On Thu, Nov 21, 2024 at 03:16:25PM -0700, Devin Reade said:
So my main question is whether there are compelling reasons to be considering wireguard (or other options) over ipsec? I'm guessing that assuming stability is good for both that the respective approaches to dynamic IP changes may be a deciding factor.
I've been running GRE over IPsec tunnels for OpenBSD to OpenBSD systems for close to 20 years and IPsec tunnels for roadwarrior Windows, macOS and i{,pad}OS clients for at least 10. I've found it to be a bit complex to configure (though iked(8) made it a lot better) but once it works it works and it is fairly widely supported by native tools.
One of the key requirements for me has been a strong preferance for native tooling instead of relying on third-party code.
I've started to switch some tunnels to wireguard now that it is native in OpenBSD, but those are only to systems (mostly MikroTik RouterOS and Linux devices) that have native wireguard support and poor IPsec support.

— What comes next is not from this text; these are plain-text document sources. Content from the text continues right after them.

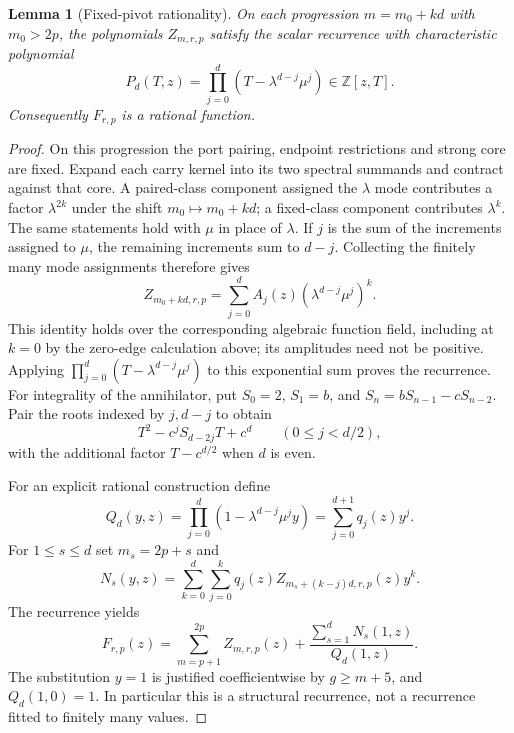 \documentclass[11pt]{amsart}
\newtheorem{lemma}[theorem]{Lemma}
\theoremstyle{definition}
\theoremstyle{remark}
\numberwithin{equation}{section}
\begin{document}
\begin{lemma}[Fixed-pivot rationality]\label{raw:rationality}
On each progression $m=m_0+kd$ with $m_0>2p$, the polynomials
$Z_{m,r,p}$ satisfy the scalar recurrence with characteristic polynomial
\[
 P_d(T,z)=\prod_{j=0}^d(T-\lambda^{d-j}\mu^j)\in\mathbb Z[z,T].
\]
Consequently $F_{r,p}$ is a rational function.
\end{lemma}
\begin{proof}
On this progression the port pairing, endpoint restrictions and strong
core are fixed.  Expand each carry kernel into its two spectral
summands and contract against that core.  A paired-class component
assigned the $\lambda$ mode contributes a factor $\lambda^{2k}$ under
the shift $m_0\mapsto m_0+kd$; a fixed-class component contributes
$\lambda^k$.  The same statements hold with $\mu$ in place of $\lambda$.
If $j$ is the sum of the increments assigned to $\mu$, the remaining
increments sum to $d-j$.  Collecting the finitely many mode assignments
therefore gives
\[
 Z_{m_0+kd,r,p}=\sum_{j=0}^d A_j(z)(\lambda^{d-j}\mu^j)^k.
\]
This identity holds over the corresponding algebraic function field,
including at $k=0$ by the zero-edge calculation above; its amplitudes
need not be positive.  Applying $\prod_{j=0}^d(T-\lambda^{d-j}\mu^j)$
to this exponential sum proves the recurrence.
For integrality of the annihilator, put
$S_0=2$, $S_1=b$, and $S_n=bS_{n-1}-cS_{n-2}$.
Pair the roots indexed by $j,d-j$ to obtain
\[
 T^2-c^jS_{d-2j}T+c^d\qquad(0\le j<d/2),
\]
with the additional factor $T-c^{d/2}$ when $d$ is even.

For an explicit rational construction define
\[
 Q_d(y,z)=\prod_{j=0}^d(1-\lambda^{d-j}\mu^j y)
          =\sum_{j=0}^{d+1}q_j(z)y^j.
\]
For $1\le s\le d$ set $m_s=2p+s$ and
\[
 N_s(y,z)=\sum_{k=0}^d\sum_{j=0}^k
              q_j(z)Z_{m_s+(k-j)d,r,p}(z)y^k.
\]
The recurrence yields
\begin{equation}\label{raw:initial-data}
 F_{r,p}(z)=\sum_{m=p+1}^{2p}Z_{m,r,p}(z)
              +\frac{\sum_{s=1}^dN_s(1,z)}{Q_d(1,z)}.
\end{equation}
The substitution $y=1$ is justified coefficientwise by $g\ge m+5$,
and $Q_d(1,0)=1$.  In particular this is a structural recurrence,
not a recurrence fitted to finitely many values.
\end{proof}
\end{document}
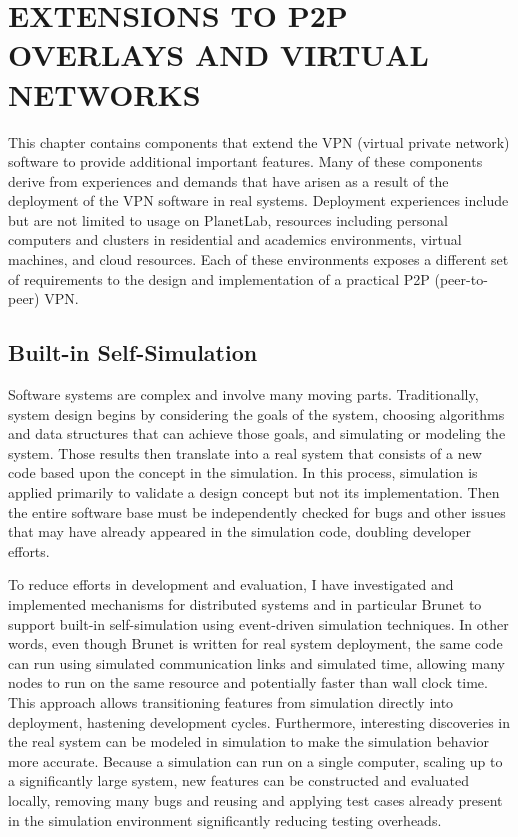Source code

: \chapter{EXTENSIONS TO P2P OVERLAYS AND VIRTUAL NETWORKS}
\label{chap:extensions}

This chapter contains components that extend the VPN (virtual private network)
software to provide additional important features.  Many of these components
derive from experiences and demands that have arisen as a result of the
deployment of the VPN software in real systems.  Deployment experiences include
but are not limited to usage on PlanetLab, resources including personal
computers and clusters in residential and academics environments, virtual
machines, and cloud resources.  Each of these environments exposes a different
set of requirements to the design and implementation of a practical P2P
(peer-to-peer) VPN.

\section{Built-in Self-Simulation}

Software systems are complex and involve many moving parts.  Traditionally,
system design begins by considering the goals of the system, choosing
algorithms and data structures that can achieve those goals, and simulating or
modeling the system.  Those results then translate into a real system that
consists of a new code based upon the concept in the simulation.  In this
process, simulation is applied primarily to validate a design concept but not
its implementation.  Then the entire software base must be independently
checked for bugs and other issues that may have already appeared in the
simulation code, doubling developer efforts.  

To reduce efforts in development and evaluation, I have investigated and
implemented mechanisms for distributed systems and in particular Brunet to
support built-in self-simulation using event-driven simulation techniques.  In
other words, even though Brunet is written for real system deployment, the same
code can run using simulated communication links and simulated time, allowing
many nodes to run on the same resource and potentially faster than wall clock
time.  This approach allows transitioning features from simulation directly
into deployment, hastening development cycles.  Furthermore, interesting
discoveries in the real system can be modeled in simulation to make the
simulation behavior more accurate.  Because a simulation can run on a single
computer, scaling up to a significantly large system, new features can be
constructed and evaluated locally, removing many bugs and reusing and applying
test cases already present in the simulation environment significantly reducing
testing overheads.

In the case you have both endpoints with dynamic IP addresses, I don't really know how you will handle that. You may need some external machinery to update and reload configurations and DNS. I don't think either tunnel type will provide you with pros or cons there, except that reloading iked(8) will bounce all your tunnels but reconfiguring a wg(4) interface will only affect the tunnel(s) terminating on it.
I would stay far away from OpenVPN. I've never had good luck with it. As far as I can tell the only upside is that there are a lot of third-party applications for a lot of systems that are extremely easy to setup.
A quick perusal seems to indicate that ipsec, at least, plays well with carp and friends.
OpenBSD certainly has the most integration with IPsec, the new sec(4) may even relieve the need for running something like GRE on top.